*Try it*. Extract each line holding the word "getSourceList" from the entries.

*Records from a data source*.
- Opening Delimiter -
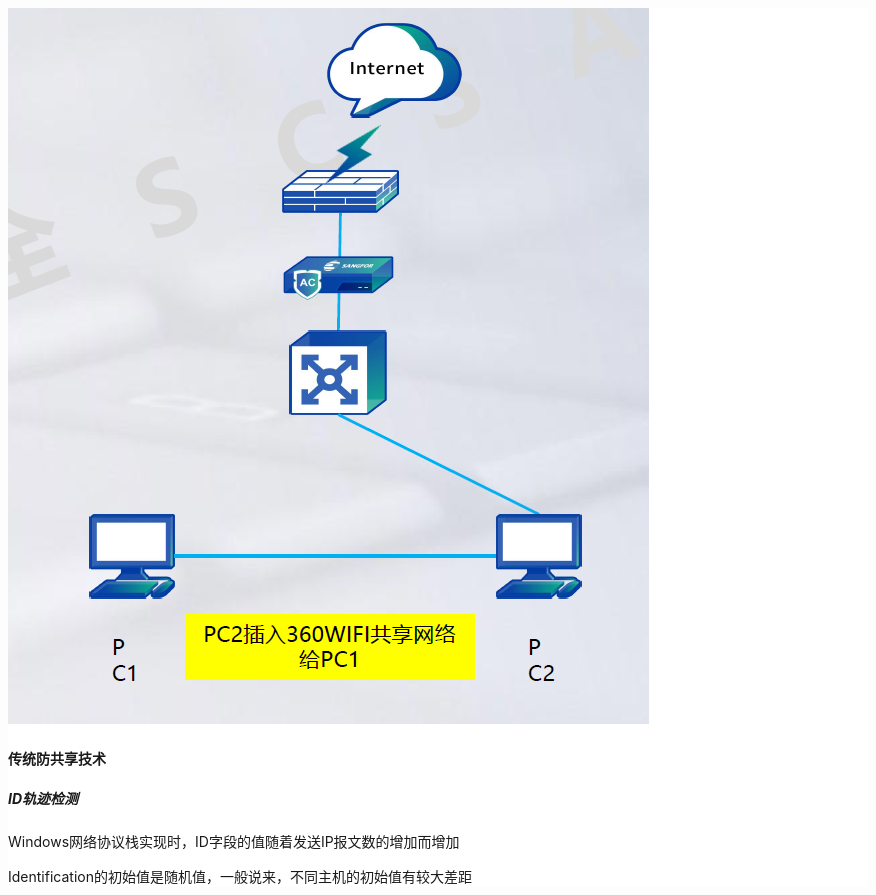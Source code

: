 ![](./assets/2021-12-21-18-49-55.png)</br>

#### 传统防共享技术

##### ID轨迹检测

Windows网络协议栈实现时，ID字段的值随着发送IP报文数的增加而增加

Identification的初始值是随机值，一般说来，不同主机的初始值有较大差距
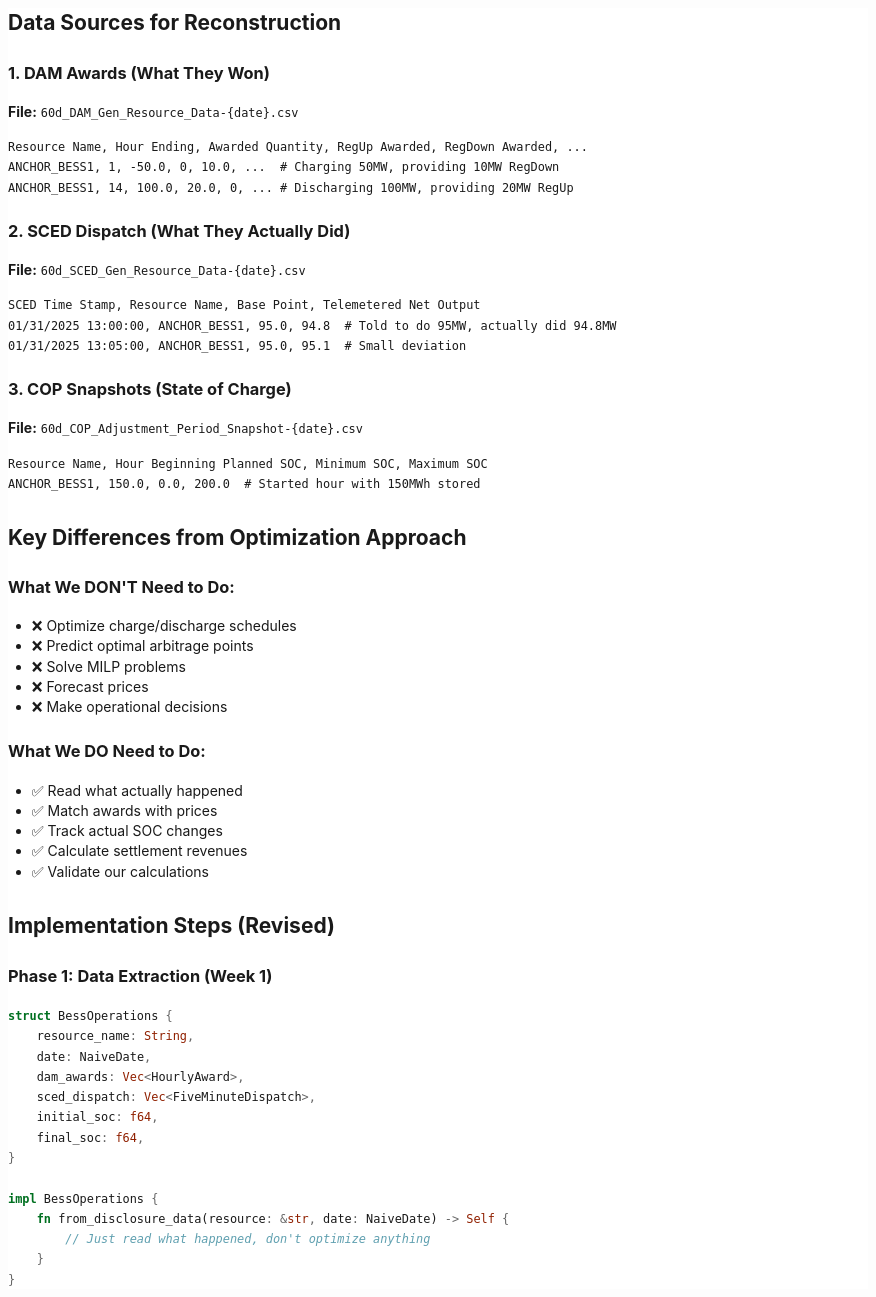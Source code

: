 ## Data Sources for Reconstruction

### 1. DAM Awards (What They Won)
**File:** `60d_DAM_Gen_Resource_Data-{date}.csv`
```csv
Resource Name, Hour Ending, Awarded Quantity, RegUp Awarded, RegDown Awarded, ...
ANCHOR_BESS1, 1, -50.0, 0, 10.0, ...  # Charging 50MW, providing 10MW RegDown
ANCHOR_BESS1, 14, 100.0, 20.0, 0, ... # Discharging 100MW, providing 20MW RegUp
```

### 2. SCED Dispatch (What They Actually Did)
**File:** `60d_SCED_Gen_Resource_Data-{date}.csv`
```csv
SCED Time Stamp, Resource Name, Base Point, Telemetered Net Output
01/31/2025 13:00:00, ANCHOR_BESS1, 95.0, 94.8  # Told to do 95MW, actually did 94.8MW
01/31/2025 13:05:00, ANCHOR_BESS1, 95.0, 95.1  # Small deviation
```

### 3. COP Snapshots (State of Charge)
**File:** `60d_COP_Adjustment_Period_Snapshot-{date}.csv`
```csv
Resource Name, Hour Beginning Planned SOC, Minimum SOC, Maximum SOC
ANCHOR_BESS1, 150.0, 0.0, 200.0  # Started hour with 150MWh stored
```

## Key Differences from Optimization Approach

### What We DON'T Need to Do:
- ❌ Optimize charge/discharge schedules
- ❌ Predict optimal arbitrage points
- ❌ Solve MILP problems
- ❌ Forecast prices
- ❌ Make operational decisions

### What We DO Need to Do:
- ✅ Read what actually happened
- ✅ Match awards with prices
- ✅ Track actual SOC changes
- ✅ Calculate settlement revenues
- ✅ Validate our calculations

## Implementation Steps (Revised)

### Phase 1: Data Extraction (Week 1)
```rust
struct BessOperations {
    resource_name: String,
    date: NaiveDate,
    dam_awards: Vec<HourlyAward>,
    sced_dispatch: Vec<FiveMinuteDispatch>,
    initial_soc: f64,
    final_soc: f64,
}

impl BessOperations {
    fn from_disclosure_data(resource: &str, date: NaiveDate) -> Self {
        // Just read what happened, don't optimize anything
    }
}
```
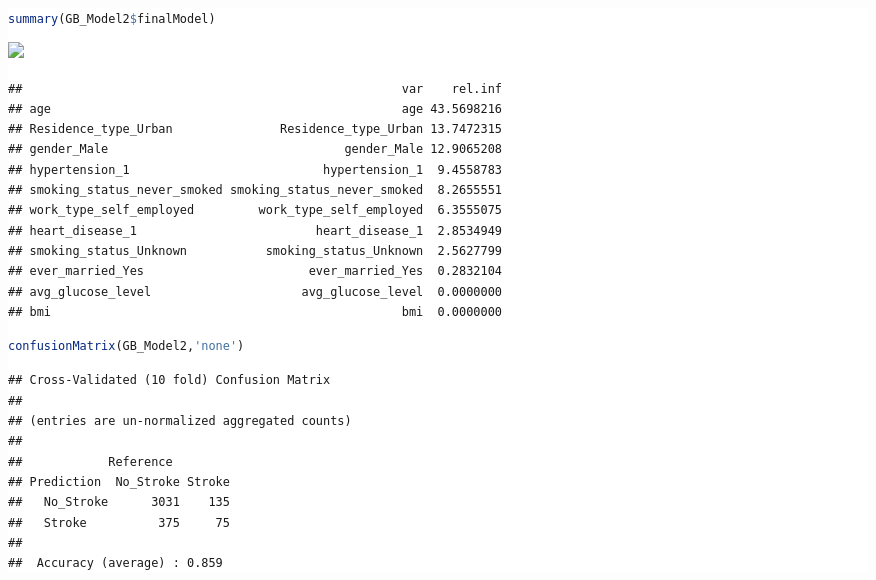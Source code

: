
 ``` r
summary(GB_Model2$finalModel)
```

![](Project-Work-in-Progress_files/figure-gfm/unnamed-chunk-36-1.png)

    ##                                                     var    rel.inf
    ## age                                                 age 43.5698216
    ## Residence_type_Urban               Residence_type_Urban 13.7472315
    ## gender_Male                                 gender_Male 12.9065208
    ## hypertension_1                           hypertension_1  9.4558783
    ## smoking_status_never_smoked smoking_status_never_smoked  8.2655551
    ## work_type_self_employed         work_type_self_employed  6.3555075
    ## heart_disease_1                         heart_disease_1  2.8534949
    ## smoking_status_Unknown           smoking_status_Unknown  2.5627799
    ## ever_married_Yes                       ever_married_Yes  0.2832104
    ## avg_glucose_level                     avg_glucose_level  0.0000000
    ## bmi                                                 bmi  0.0000000

``` r
confusionMatrix(GB_Model2,'none')
```

    ## Cross-Validated (10 fold) Confusion Matrix 
    ## 
    ## (entries are un-normalized aggregated counts)
    ##  
    ##            Reference
    ## Prediction  No_Stroke Stroke
    ##   No_Stroke      3031    135
    ##   Stroke          375     75
    ##                            
    ##  Accuracy (average) : 0.859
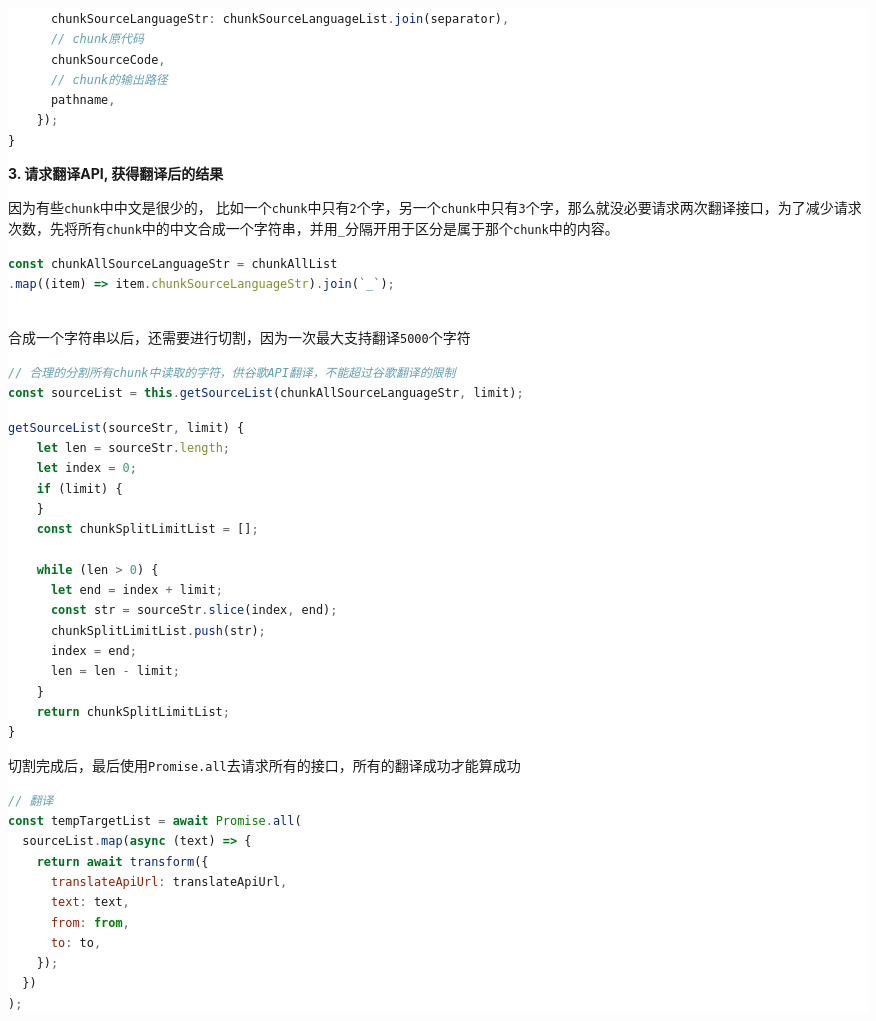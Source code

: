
 ```js
      chunkSourceLanguageStr: chunkSourceLanguageList.join(separator),
      // chunk原代码
      chunkSourceCode,
      // chunk的输出路径
      pathname,
    });
}
```

**3. 请求翻译API, 获得翻译后的结果**

因为有些`chunk`中中文是很少的， 比如一个`chunk`中只有`2`个字，另一个`chunk`中只有`3`个字，那么就没必要请求两次翻译接口，为了减少请求次数，先将所有`chunk`中的中文合成一个字符串，并用`_`分隔开用于区分是属于那个`chunk`中的内容。
```js
const chunkAllSourceLanguageStr = chunkAllList
.map((item) => item.chunkSourceLanguageStr).join(`_`);
    
```
合成一个字符串以后，还需要进行切割，因为一次最大支持翻译`5000`个字符
```js
// 合理的分割所有chunk中读取的字符，供谷歌API翻译，不能超过谷歌翻译的限制
const sourceList = this.getSourceList(chunkAllSourceLanguageStr, limit);
```

```js
getSourceList(sourceStr, limit) {
    let len = sourceStr.length;
    let index = 0;
    if (limit) {
    }
    const chunkSplitLimitList = [];

    while (len > 0) {
      let end = index + limit;
      const str = sourceStr.slice(index, end);
      chunkSplitLimitList.push(str);
      index = end;
      len = len - limit;
    }
    return chunkSplitLimitList;
}
```
切割完成后，最后使用`Promise.all`去请求所有的接口，所有的翻译成功才能算成功
```js
// 翻译
const tempTargetList = await Promise.all(
  sourceList.map(async (text) => {
    return await transform({
      translateApiUrl: translateApiUrl,
      text: text,
      from: from,
      to: to,
    });
  })
);
```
- Closing Delimiter -
*Written response*.
const sourceList = this.getSourceList(chunkAllSourceLanguageStr, limit);
getSourceList(sourceStr, limit) {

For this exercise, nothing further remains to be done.